# Compiler and Interpreter Technology

08:15 Wednesday 30th March, 2016

Representations and semantics of programs

SemanticsBasic Blocks
RepresentationsSemantic Values

# 1. Compiler Structure

• A compiler is a series of phases that transform the representation of a program.
• In the analysis-synthesis model these split cleanly into two parts:
• The front-end analyses the source program, to discover its meaning.
• The back-end synthesizes an equivalent target program.
• The initial source representation of the program is the parse-tree.
• The final target representation will be low-level (platform-dependent code).
• Hopefully the programs built by each phase are all equivalent.

# 2. Semantics

• The semantics of a program are a specific kind of meaning.
• What computational steps describe the execution of the program?
• We could answer with different levels of detail (precision).
• Similarly there are different ways to define program semantics.
• We care about semantics because they allow us to define equivalence.
• Are two programs the same (relative to) a definition of semantics.
• As an example, one kind of equivalence is I/O equivalence.
• Two programs are equal if we can't find an input that produces different outputs.
• The semantics of the program could be represented by the I/O mapping.
• They may differ in other behaviour we do not consider.
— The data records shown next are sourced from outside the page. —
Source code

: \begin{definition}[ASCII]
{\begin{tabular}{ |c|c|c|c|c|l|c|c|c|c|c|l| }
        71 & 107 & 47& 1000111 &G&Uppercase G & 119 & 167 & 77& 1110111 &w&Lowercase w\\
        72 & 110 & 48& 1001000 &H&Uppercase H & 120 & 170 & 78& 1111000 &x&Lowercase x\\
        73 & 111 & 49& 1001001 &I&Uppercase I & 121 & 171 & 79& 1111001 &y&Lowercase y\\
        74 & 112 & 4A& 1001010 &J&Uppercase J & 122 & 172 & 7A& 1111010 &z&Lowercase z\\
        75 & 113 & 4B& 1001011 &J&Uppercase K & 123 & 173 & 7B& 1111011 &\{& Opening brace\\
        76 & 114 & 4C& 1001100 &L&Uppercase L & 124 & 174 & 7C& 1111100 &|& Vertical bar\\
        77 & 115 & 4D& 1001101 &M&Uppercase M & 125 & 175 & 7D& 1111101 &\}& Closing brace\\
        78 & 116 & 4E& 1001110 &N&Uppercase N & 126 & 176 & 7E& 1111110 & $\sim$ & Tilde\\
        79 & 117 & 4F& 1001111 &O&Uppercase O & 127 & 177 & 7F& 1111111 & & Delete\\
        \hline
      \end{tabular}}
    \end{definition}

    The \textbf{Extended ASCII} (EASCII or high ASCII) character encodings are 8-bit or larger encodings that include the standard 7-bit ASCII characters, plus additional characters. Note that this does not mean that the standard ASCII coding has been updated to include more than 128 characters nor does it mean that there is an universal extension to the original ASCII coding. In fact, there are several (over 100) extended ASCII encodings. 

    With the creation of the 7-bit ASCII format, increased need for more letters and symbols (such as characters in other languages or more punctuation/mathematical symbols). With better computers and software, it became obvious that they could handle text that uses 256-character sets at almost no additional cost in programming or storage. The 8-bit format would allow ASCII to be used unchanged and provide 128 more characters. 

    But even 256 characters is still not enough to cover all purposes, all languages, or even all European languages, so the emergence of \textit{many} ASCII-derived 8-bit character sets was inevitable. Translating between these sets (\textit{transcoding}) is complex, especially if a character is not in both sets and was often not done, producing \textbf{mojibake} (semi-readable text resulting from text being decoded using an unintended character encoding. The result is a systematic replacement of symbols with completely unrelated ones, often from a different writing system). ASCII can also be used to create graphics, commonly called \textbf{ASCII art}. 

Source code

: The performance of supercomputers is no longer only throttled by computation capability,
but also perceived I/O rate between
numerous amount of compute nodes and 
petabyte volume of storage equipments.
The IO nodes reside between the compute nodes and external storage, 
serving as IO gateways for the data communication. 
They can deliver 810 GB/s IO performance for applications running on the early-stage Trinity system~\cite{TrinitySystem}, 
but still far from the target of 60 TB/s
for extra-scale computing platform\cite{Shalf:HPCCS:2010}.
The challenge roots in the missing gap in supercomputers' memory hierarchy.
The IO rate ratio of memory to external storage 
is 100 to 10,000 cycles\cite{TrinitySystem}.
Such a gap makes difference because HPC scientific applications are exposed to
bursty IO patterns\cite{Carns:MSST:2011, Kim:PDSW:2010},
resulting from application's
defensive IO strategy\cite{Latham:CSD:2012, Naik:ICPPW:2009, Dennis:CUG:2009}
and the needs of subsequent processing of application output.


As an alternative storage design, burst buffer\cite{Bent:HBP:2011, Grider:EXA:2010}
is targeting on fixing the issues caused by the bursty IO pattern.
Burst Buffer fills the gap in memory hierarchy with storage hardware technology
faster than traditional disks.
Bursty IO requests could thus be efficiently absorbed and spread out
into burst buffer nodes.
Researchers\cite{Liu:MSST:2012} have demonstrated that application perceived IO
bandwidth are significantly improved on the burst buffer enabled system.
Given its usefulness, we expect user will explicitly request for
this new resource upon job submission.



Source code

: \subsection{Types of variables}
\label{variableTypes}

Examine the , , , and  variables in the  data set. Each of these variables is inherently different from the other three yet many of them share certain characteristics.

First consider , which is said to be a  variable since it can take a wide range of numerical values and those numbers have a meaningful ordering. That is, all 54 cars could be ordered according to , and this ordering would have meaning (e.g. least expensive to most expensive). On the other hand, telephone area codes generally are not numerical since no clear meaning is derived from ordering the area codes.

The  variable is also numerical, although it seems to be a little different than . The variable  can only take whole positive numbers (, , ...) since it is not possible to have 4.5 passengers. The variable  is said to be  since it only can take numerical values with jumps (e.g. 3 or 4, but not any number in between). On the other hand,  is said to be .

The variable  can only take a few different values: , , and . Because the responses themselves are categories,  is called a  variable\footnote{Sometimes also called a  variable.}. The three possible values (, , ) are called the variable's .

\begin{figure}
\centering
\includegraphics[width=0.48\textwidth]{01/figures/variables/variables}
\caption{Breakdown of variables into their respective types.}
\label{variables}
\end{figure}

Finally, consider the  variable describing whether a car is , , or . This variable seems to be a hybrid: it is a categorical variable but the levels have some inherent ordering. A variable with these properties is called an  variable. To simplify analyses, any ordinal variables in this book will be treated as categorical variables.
# 3. Semantics of a parse-tree : interpreter

• We've already seen one definition of language semantics closely.
• An interpreter defines the semantics of a language.
• We can observe program behaviour when we run it in the interpreter.
• The semantics of each part of the tree was defined locally.
• A piece of code that executes the program in that part of the tree.
• Recursive (hierarchical) definition of the semantics.
• The meaning of a program was a combination of the meanings of its parts.
• So we break down the question of what a program means...
• Into a series of question about what each kind of node means...
• And how we may combine together.

# 4. General features of the source language

• The intermediate form was the semantics of the program.
• Expressed independently from the details of the source language and target platform.
• If we can't use the specific parts of the source language, how do we express this?
• Abstract model of a program using the common core of all (imperative) languages.
• Regardless of the language, we can split it into three parts:
• Expressions (calculations performed on data)
• Statements (ways to order those calculations)
• Declarations (definitions of the data to work on)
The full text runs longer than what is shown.